## TASK DESCRIPTION:
Reproduce the entries from their first line up to and including the line with "It then sends". Leave out everything after it.

## DATASET EXTRACT:
————

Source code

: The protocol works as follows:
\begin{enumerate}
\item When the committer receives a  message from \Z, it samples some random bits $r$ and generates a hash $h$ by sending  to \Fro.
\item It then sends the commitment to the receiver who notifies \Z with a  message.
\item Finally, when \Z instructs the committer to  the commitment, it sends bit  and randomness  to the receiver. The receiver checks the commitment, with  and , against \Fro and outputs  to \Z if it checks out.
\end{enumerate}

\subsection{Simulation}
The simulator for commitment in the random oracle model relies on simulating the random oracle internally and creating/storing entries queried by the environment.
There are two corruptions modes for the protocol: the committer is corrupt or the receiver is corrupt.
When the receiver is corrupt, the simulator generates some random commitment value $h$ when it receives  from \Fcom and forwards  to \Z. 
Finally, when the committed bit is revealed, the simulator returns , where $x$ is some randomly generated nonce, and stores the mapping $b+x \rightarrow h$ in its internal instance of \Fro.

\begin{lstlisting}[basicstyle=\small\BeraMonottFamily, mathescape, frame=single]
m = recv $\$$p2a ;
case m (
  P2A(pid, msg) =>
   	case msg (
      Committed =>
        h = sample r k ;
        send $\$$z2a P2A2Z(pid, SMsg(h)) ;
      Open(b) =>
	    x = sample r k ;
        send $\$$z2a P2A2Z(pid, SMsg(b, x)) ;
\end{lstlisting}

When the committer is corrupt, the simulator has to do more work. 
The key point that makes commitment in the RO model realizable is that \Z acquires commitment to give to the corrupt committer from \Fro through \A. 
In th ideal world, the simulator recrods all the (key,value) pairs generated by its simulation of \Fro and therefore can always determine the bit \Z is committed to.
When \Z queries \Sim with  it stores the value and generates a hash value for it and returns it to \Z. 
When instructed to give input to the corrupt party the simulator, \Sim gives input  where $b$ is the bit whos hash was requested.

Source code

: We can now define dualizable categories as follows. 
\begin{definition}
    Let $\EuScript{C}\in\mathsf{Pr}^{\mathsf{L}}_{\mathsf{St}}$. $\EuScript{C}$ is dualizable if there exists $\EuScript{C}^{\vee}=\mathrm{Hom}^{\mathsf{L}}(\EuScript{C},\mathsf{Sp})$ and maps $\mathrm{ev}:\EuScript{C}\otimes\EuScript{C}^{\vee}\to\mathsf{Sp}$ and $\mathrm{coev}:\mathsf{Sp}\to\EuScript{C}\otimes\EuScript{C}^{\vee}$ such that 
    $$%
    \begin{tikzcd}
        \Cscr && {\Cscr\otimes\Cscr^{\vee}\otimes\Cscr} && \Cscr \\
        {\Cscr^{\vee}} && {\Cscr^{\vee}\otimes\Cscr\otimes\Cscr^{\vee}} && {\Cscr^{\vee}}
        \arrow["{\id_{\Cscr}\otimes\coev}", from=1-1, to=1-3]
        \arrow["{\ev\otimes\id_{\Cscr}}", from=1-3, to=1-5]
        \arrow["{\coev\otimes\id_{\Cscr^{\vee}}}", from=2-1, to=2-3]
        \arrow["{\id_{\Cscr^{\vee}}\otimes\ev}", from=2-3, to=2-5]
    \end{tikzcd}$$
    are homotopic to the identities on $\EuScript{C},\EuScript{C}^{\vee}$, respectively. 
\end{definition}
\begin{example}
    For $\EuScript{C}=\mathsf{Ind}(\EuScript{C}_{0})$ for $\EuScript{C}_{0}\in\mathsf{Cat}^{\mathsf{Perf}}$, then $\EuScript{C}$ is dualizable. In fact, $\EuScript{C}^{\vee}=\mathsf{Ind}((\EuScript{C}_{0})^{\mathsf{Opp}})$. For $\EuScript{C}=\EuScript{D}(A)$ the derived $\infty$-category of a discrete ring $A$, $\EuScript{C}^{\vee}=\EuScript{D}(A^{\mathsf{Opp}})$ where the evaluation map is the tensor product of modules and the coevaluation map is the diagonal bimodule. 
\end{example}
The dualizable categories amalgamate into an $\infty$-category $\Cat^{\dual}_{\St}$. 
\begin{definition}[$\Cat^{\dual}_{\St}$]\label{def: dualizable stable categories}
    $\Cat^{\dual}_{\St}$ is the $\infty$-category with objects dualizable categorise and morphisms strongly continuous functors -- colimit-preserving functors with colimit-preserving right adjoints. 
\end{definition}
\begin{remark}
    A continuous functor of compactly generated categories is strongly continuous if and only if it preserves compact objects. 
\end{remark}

————

## SOLUTION TO THIS PROBLEM:
Source code

: The protocol works as follows:
\begin{enumerate}
\item When the committer receives a  message from \Z, it samples some random bits $r$ and generates a hash $h$ by sending  to \Fro.
\item It then sends the commitment to the receiver who notifies \Z with a  message.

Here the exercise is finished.